The REtrospective Multicenter study for Ischemic Stroke Evaluation (REMISE) study was a multicenter retrospective cohort study, registered at Chinese Clinical Trial Registry (Identifier: ChiCTR2100052025). Patients with IS were recruited from emergency departments of five tertiary hospitals in Sichuan, China from January 2020 to December 2020. Regarding the COVID-19 pandemics, patients without negative nucleic acid test for SARS-CoV-2 within 24 h are temporarily placed in isolation wards. There are only a small number of COVID-19 confirmed patients in Sichuan Province, and none of the IS patients during this study periods were infected. This study adhered to the Declaration of Helsinki and was approved by the ethics committee of West China Hospital of Sichuan University. Retrospective chart review without need of informed consent form (Approved No. of ethic committee: 2021–1175).

Study population

We investigated the association between malnutrition and the risk of SAP in individuals with IS. Patients were included if they were first diagnosed with IS according to the 2019 American Heart Association Stroke guidelines and did not receive mechanical ventilation within 7 days of stroke onset [18]. We excluded individuals with a diagnosis of subarachnoid hemorrhage or transient ischemic attack, combined with malignant tumors, severe liver or kidney dysfunction, a history of clinical signs of infection on admission or 30 days before IS onset, or unavailable data to obtain PNI, CONUT, or GNRI scores on admission. A diagram illustrating the individuals selection process is shown in Fig. 1.

Fig. 1
figure 1

Flow chart of the enrollment of participants in this study

Sample Size Calculation: assuming that the AUROC of three malnutrition assessment tools for predicting SAP is greater than 0.75. And the smallest ratio of sample sizes in non-malnutrition to malnutrition groups is 6. To satisfy that Type I error (α, significant) and Type II error (β, 1-power) should be less than 0.01, the smallest sample size was 252.

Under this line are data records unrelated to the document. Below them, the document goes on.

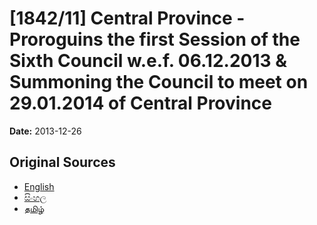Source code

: # [1842/11] Central Province - Proroguins the first Session of the Sixth Council w.e.f. 06.12.2013 & Summoning the Council to meet on 29.01.2014 of Central Province

**Date:** 2013-12-26

## Original Sources

- [English](https://documents.gov.lk/view/extra-gazettes/2013/12/1842-11_E.pdf)
- [සිංහල](https://documents.gov.lk/view/extra-gazettes/2013/12/1842-11_S.pdf)
- [தமிழ்](https://documents.gov.lk/view/extra-gazettes/2013/12/1842-11_T.pdf)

Data collection and measures

Information was gathered from the REMISE database. Using standard case report forms, trained physicians collected baseline data, including demographic and characteristic information, vital signs, medical histories, laboratory examinations, imaging examinations, inpatient complications, adverse outcomes, and treatment therapies in the hospital and at discharge, from the electronic health records. All laboratory testing and imaging examinations were carried out in line with Sichuan University West China Hospital's standard operating procedures..

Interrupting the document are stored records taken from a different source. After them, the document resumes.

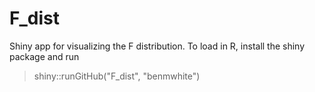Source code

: F_dist
======

Shiny app for visualizing the F distribution.
To load in R, install the shiny package and run

>shiny::runGitHub("F_dist", "benmwhite")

The National Institutes of Health Stroke Scale (NIHSS) was used at admission and discharge to evaluate stroke-related neurological deficits. The range of NIHSS scores is 0 to 42, with higher scores indicating more severe neurological impairment [18]. Further, the A2DS2 score (score ranging from 0 to 10) was calculated according to age, dysphagia, male sex, atrial fibrillation, and stroke severity [19]. A2DS2 score can easily be completed on admission, and it is a widely validated screening tool for SAP in China, Denmark, the United Kingdom, Spain, and France.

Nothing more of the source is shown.